My version: Paperback
Genre: Fiction thriller
Publisher: Faber & Faber (Penguin Random House)
First published: 2016
From the cover:
Don’t trust everything you read…
Princeton 1987: renowned psychologist Professor Joseph Wieder is brutally murdered.
New York, twenty-five years later: literary agent Peter Katz receives a manuscript, or is it a confession?
It was twisty turny, but could haven easily made much more twisty turny. I had several thoughts of what might be going to happen, while I ways trying to figure out what was happening, that would have screwed it up to fiendishly devious levels. I’m not going to say the final denouement was a let down, it wasn’t really, but it seemed like the obvious one, and I was expecting something more complicated maybe.

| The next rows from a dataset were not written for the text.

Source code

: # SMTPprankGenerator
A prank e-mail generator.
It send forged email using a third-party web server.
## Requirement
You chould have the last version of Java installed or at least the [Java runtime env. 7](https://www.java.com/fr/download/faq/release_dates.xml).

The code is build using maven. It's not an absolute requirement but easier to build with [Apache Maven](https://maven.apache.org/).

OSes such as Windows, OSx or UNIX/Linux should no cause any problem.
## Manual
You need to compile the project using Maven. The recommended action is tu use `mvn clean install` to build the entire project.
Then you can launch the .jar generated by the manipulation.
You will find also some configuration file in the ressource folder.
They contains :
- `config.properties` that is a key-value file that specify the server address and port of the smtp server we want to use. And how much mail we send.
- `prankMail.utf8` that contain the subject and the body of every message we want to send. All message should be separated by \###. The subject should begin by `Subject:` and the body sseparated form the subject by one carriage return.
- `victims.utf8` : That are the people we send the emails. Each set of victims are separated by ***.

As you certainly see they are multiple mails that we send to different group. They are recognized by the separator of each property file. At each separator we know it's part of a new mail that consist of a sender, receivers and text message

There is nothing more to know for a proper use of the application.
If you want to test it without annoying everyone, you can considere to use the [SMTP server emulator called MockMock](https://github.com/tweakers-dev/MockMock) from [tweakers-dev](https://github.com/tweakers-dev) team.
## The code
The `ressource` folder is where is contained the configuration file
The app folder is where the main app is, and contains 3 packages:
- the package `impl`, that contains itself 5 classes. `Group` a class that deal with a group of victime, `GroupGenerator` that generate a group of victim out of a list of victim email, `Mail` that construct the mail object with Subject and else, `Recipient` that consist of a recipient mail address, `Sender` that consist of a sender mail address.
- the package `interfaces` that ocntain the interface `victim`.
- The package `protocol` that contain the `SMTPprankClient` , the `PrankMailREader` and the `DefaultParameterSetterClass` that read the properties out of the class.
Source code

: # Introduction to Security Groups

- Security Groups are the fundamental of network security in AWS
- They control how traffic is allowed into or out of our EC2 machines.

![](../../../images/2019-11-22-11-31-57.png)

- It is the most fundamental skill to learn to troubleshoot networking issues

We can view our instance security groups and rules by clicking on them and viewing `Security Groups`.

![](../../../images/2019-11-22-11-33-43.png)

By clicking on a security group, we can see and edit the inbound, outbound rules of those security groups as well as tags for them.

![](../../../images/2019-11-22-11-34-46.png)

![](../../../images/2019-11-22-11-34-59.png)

The idea behind it though, is exceptionally well executed, and is a thought provoking one. If I’ve got it right, it is about the obvious theme that memories alter the event, and the farther you are, in time from the event, the more your memories alter that event, so what actually happened? As the event is in your memory, in an altered way. Did it happen as you think it did, or as someone else who was there, thinks it did? And the alterations you make to the events, are altered because of who you are. To illustrate this, the book is in several sections, all dove-tailing to provide a constant and consistent narrative, from one of the character’s point of view (with an emphasis on the view part), thiús illustrating how the events were as they saw them, but not, maybe as others did.
Each person is relating the events through their own eyes, their own values and character. They are holding the mirrors of the book’s title and seeing themselves reflected in what they say happened.
You’ve got to be good to hold all that together, and E.O. (as we close friends call him) is just that. It’s a nicely done, readable, literary thriller, that teases out the information you need to progress and sends your thoughts in the wrong/right direction, well worth you buying.